1 Legal framework
1.1 Beyond general commercial and contract laws, what other specific laws and regulations govern project finance transactions in your jurisdiction?
To the best of our knowledge, there is no legislation governing project finance transactions as such. There are, however, various sector-specific laws and regulations which are pertinent to project finance transactions in these sectors.
Some of the more salient laws/regulations are the following primary legislation and the subsidiary legislation thereunder:
- the Environmental Protection and Management Act (Cap 94A);
- the Environmental Public Health Act (Cap 95);
- the Workplace Safety and Health Act (Cap 354A);
- the Fire Safety Act (Cap 109A);
- the Sewerage and Drainage Act (Cap 294);
- the Energy Conservation Act (Cap 92C); and
- the Resource Sustainability Act 2019 (29/ 2019).
1.2 Do any bilateral and/or multilateral international instruments have particular relevance for project finance transactions in your jurisdiction?
No, to the best of our knowledge.
1.3 Beyond normal governmental institutions, are there regulatory bodies that play a particular role in project finance in your jurisdiction? What powers do they have?

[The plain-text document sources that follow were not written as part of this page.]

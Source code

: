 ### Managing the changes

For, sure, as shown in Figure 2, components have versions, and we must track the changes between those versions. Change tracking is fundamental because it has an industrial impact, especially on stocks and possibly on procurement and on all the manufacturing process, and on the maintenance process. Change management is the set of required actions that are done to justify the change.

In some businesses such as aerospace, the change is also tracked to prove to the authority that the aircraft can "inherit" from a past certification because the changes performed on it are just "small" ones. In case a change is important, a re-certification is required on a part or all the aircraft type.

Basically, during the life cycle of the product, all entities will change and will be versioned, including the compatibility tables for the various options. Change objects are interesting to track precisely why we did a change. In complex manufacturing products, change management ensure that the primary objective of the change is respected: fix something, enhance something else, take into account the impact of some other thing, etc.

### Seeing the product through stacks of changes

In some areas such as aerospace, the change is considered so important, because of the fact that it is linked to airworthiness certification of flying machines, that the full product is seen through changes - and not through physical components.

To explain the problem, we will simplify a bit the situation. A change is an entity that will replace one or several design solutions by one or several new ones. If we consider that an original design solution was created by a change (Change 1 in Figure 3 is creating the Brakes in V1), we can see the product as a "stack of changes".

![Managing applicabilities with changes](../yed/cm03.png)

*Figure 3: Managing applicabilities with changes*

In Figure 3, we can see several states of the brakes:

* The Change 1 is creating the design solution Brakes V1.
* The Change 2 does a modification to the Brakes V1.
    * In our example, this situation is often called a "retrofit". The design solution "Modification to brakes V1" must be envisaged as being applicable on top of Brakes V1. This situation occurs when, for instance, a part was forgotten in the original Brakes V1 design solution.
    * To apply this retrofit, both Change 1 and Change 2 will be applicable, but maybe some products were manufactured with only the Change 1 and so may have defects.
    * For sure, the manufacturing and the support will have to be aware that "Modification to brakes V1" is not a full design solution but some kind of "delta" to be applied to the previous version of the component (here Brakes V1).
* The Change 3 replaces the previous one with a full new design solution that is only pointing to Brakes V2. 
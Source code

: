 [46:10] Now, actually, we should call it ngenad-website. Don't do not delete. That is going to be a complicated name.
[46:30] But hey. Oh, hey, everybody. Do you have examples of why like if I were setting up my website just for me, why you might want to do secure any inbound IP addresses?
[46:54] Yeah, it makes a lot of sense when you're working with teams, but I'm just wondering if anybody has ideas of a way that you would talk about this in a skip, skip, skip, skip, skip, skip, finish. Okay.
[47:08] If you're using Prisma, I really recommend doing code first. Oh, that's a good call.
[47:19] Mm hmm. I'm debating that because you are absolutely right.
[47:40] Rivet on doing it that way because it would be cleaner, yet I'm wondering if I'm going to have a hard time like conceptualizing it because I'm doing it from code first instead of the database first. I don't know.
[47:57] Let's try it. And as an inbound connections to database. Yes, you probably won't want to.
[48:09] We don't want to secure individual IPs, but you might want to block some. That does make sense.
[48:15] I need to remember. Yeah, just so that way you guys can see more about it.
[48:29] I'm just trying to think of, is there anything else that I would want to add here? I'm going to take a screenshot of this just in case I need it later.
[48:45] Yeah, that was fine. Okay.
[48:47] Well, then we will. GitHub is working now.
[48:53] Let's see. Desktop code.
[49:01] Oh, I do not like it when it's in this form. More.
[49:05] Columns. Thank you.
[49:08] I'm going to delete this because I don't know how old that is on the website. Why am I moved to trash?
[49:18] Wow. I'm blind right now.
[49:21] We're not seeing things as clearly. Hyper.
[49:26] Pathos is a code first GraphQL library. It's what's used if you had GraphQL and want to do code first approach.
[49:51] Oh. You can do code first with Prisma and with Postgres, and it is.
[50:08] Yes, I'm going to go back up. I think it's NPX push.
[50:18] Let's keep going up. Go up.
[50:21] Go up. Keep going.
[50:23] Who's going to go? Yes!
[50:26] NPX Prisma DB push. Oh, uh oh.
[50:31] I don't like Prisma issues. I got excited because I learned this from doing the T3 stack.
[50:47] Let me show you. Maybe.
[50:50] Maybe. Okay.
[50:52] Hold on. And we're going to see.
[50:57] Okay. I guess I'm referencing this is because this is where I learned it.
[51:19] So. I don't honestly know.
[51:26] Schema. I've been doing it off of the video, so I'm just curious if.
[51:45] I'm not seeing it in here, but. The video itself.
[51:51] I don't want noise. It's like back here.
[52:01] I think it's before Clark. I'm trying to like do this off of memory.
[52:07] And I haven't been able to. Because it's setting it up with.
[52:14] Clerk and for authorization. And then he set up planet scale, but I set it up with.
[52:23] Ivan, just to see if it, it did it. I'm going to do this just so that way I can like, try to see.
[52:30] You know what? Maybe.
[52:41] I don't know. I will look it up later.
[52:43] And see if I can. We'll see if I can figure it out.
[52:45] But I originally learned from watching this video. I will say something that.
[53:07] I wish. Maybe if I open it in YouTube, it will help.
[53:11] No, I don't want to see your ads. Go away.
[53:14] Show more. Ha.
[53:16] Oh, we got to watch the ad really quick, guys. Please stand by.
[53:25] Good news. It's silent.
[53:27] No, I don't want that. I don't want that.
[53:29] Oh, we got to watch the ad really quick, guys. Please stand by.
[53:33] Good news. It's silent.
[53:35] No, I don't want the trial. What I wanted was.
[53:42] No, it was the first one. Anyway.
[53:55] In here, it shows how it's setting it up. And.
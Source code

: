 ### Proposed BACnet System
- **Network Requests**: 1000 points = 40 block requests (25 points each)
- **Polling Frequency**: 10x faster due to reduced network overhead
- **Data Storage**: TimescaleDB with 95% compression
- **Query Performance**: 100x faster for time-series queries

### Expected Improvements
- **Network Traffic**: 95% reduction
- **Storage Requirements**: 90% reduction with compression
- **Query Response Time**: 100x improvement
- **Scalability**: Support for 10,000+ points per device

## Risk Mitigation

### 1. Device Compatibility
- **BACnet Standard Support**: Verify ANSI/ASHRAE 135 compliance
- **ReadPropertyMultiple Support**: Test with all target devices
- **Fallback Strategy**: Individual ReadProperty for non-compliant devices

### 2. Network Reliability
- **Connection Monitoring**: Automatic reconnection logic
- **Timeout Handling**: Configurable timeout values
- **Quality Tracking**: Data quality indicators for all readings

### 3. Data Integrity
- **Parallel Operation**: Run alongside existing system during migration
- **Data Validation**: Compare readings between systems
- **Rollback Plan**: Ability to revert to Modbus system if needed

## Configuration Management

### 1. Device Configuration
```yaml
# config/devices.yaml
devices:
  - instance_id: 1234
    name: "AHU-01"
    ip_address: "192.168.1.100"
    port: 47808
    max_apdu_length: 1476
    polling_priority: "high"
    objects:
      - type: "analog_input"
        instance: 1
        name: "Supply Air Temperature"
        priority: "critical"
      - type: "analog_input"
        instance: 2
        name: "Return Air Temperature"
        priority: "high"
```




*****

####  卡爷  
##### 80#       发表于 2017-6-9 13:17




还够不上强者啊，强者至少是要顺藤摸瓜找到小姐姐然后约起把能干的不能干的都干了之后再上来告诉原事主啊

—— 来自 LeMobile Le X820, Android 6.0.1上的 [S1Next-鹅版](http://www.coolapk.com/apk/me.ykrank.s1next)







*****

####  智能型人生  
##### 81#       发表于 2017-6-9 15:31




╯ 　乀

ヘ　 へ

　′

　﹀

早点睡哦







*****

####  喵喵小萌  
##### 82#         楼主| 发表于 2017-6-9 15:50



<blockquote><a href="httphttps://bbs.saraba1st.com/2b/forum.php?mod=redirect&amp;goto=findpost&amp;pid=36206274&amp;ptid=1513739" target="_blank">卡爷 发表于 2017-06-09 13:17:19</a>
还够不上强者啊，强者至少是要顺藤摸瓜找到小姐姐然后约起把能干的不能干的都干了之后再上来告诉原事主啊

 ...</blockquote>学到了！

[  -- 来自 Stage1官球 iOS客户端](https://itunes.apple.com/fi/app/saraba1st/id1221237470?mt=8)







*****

The Monetary Authority of Singapore (MAS) is Singapore's integrated financial regulator and oversees all financial institutions in Singapore. In light of Singapore's aim of "accelerating the development of green financing", MAS convened the Green Finance Industry Taskforce (GFIT), comprising representatives from corporations, financial institutions and non-governmental organisations, along with several financial industry associations as strategic partners. The GFIT has four key initiatives:
- developing a taxonomy;
- enhancing environmental risk management practices of financial institutions;
- improving disclosures; and
- fostering green finance solutions.
As of May 2021, the GFIT has published several initiatives in furtherance of these aims, including:
- a handbook guiding asset managers, banks and insurers on environmental risk management;
- a guide on the best practices in climate disclosure;
- a white paper on green finance solutions; and
- a public consultation on its proposed taxonomy to demarcate projects as green, transitioning to green or incompatible with a low carbon economy (to be used by financial institutions).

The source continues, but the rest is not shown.